Problem requirements
Only the last stretch of the records is wanted: restate word for word the line with "正如我们将在本章后面看到的，" and every line after it.

Source data

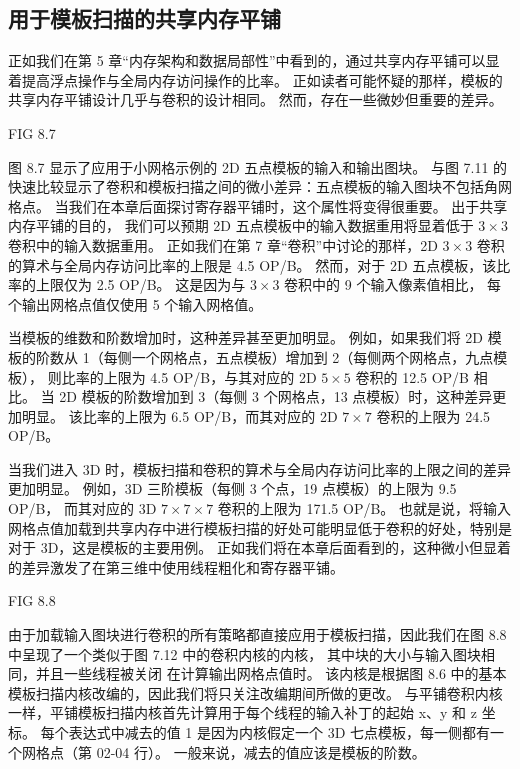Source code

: \subsection{用于模板扫描的共享内存平铺}
正如我们在第 5 章“内存架构和数据局部性”中看到的，通过共享内存平铺可以显着提高浮点操作与全局内存访问操作的比率。 
正如读者可能怀疑的那样，模板的共享内存平铺设计几乎与卷积的设计相同。 然而，存在一些微妙但重要的差异。

{\color{red} FIG 8.7}

图 8.7 显示了应用于小网格示例的 2D 五点模板的输入和输出图块。 
与图 7.11 的快速比较显示了卷积和模板扫描之间的微小差异：五点模板的输入图块不包括角网格点。 
当我们在本章后面探讨寄存器平铺时，这个属性将变得很重要。 出于共享内存平铺的目的，
我们可以预期 2D 五点模板中的输入数据重用将显着低于 $3 \times 3$ 卷积中的输入数据重用。 
正如我们在第 7 章“卷积”中讨论的那样，2D $3 \times 3$ 卷积的算术与全局内存访问比率的上限是 4.5 OP/B。 
然而，对于 2D 五点模板，该比率的上限仅为 2.5 OP/B。 这是因为与 $3 \times 3$ 卷积中的 9 个输入像素值相比，
每个输出网格点值仅使用 5 个输入网格值。

当模板的维数和阶数增加时，这种差异甚至更加明显。 
例如，如果我们将 2D 模板的阶数从 1（每侧一个网格点，五点模板）增加到 2（每侧两个网格点，九点模板），
则比率的上限为 4.5 OP/B，与其对应的 2D $5 \times 5$ 卷积的 12.5 OP/B 相比。 
当 2D 模板的阶数增加到 3（每侧 3 个网格点，13 点模板）时，这种差异更加明显。 
该比率的上限为 6.5 OP/B，而其对应的 2D $7 \times 7$ 卷积的上限为 24.5 OP/B。

当我们进入 3D 时，模板扫描和卷积的算术与全局内存访问比率的上限之间的差异更加明显。 
例如，3D 三阶模板（每侧 3 个点，19 点模板）的上限为 9.5 OP/B，
而其对应的 3D $7 \times 7 \times 7$ 卷积的上限为 171.5 OP/B。 
也就是说，将输入网格点值加载到共享内存中进行模板扫描的好处可能明显低于卷积的好处，特别是对于 3D，这是模板的主要用例。 
正如我们将在本章后面看到的，这种微小但显着的差异激发了在第三维中使用线程粗化和寄存器平铺。

{\color{red} FIG 8.8}

由于加载输入图块进行卷积的所有策略都直接应用于模板扫描，因此我们在图 8.8 中呈现了一个类似于图 7.12 中的卷积内核的内核，
其中块的大小与输入图块相同，并且一些线程被关闭 在计算输出网格点值时。 
该内核是根据图 8.6 中的基本模板扫描内核改编的，因此我们将只关注改编期间所做的更改。 
与平铺卷积内核一样，平铺模板扫描内核首先计算用于每个线程的输入补丁的起始 x、y 和 z 坐标。 
每个表达式中减去的值 1 是因为内核假定一个 3D 七点模板，每一侧都有一个网格点（第 02-04 行）。 
一般来说，减去的值应该是模板的阶数。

Result for this exercise
正如我们将在本章后面看到的，这种微小但显着的差异激发了在第三维中使用线程粗化和寄存器平铺。

{\color{red} FIG 8.8}

由于加载输入图块进行卷积的所有策略都直接应用于模板扫描，因此我们在图 8.8 中呈现了一个类似于图 7.12 中的卷积内核的内核，
其中块的大小与输入图块相同，并且一些线程被关闭 在计算输出网格点值时。 
该内核是根据图 8.6 中的基本模板扫描内核改编的，因此我们将只关注改编期间所做的更改。 
与平铺卷积内核一样，平铺模板扫描内核首先计算用于每个线程的输入补丁的起始 x、y 和 z 坐标。 
每个表达式中减去的值 1 是因为内核假定一个 3D 七点模板，每一侧都有一个网格点（第 02-04 行）。 
一般来说，减去的值应该是模板的阶数。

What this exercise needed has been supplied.